Tracey spent the next hour and half stroking and talking to Primrose who would occasionally splutter and throw her head back in an effort to continue living, but at half eleven, almost exactly 24 hours since she popped into the world she left us.

It was hard to take after such an effort to save her, Primrose was the first lamb we had lost at Rock HQ.

We were left with a few what ifs and whys, what if we had stayed to watch her feed would she have lived, who knows, why Primrose not Daffodil, and would Daffodil be next?

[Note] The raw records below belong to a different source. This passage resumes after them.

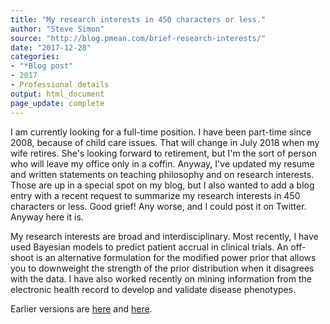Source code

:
 ```yaml
---
title: "My research interests in 450 characters or less."
author: "Steve Simon"
source: "http://blog.pmean.com/brief-research-interests/"
date: "2017-12-28"
categories:
- "*Blog post"
- 2017
- Professional details
output: html_document
page_update: complete
---
```


I am currently looking for a full-time position. I have been part-time since 2008, because of child care issues. That will change in July 2018 when my wife retires. She's looking forward to retirement, but I'm the sort of person who will leave my office only in a coffin. Anyway, I've updated my resume and written statements on teaching philosophy and on research interests. Those are up in a special spot on my blog, but I also wanted to add a blog entry with a recent request to summarize my research interests in 450 characters or less. Good grief! Any worse, and I could post it on Twitter. Anyway here it is.

<!---More--->

My research interests are broad and interdisciplinary. Most recently, I have used Bayesian models to predict patient accrual in clinical trials. An off-shoot is an alternative formulation for the modified power prior that allows you to downweight the strength of the prior distribution when it disagrees with the data. I have also worked recently on mining information from the electronic health record to develop and validate disease phenotypes.

 
Earlier versions are [here][sim1] and [here][sim2].
 
[sim1]: http://blog.pmean.com/brief-research-interests/
[sim2]: http://new.pmean.com/brief-research-interests/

We did learn a lot from the experience, we also saved Daffodil, for the time being anyway, from a similar fate. It was hard not to be cross with Easter for not looking after them, but then again she was just as tired, worried and confused as we were. The fight for life goes on with Daffodil so we went to bed just after midnight and set the alarm for the 3 am feeding round.

Hopefully we would be up before death called for Daffodil.

Dinner didn’t get eaten, Rib of Shrek got put in the fridge and we had a cheese sandwich. It takes a lot to put me off my food, only once have I been forced to give up a meal, after watching a post mortem I somehow didn’t fancy the kidneys in tomato sauce I cooked for my dinner.

I'm not sentimantal but after battling so hard for Primrose somehow eating lamb chops didn’t seem entirely appropriate.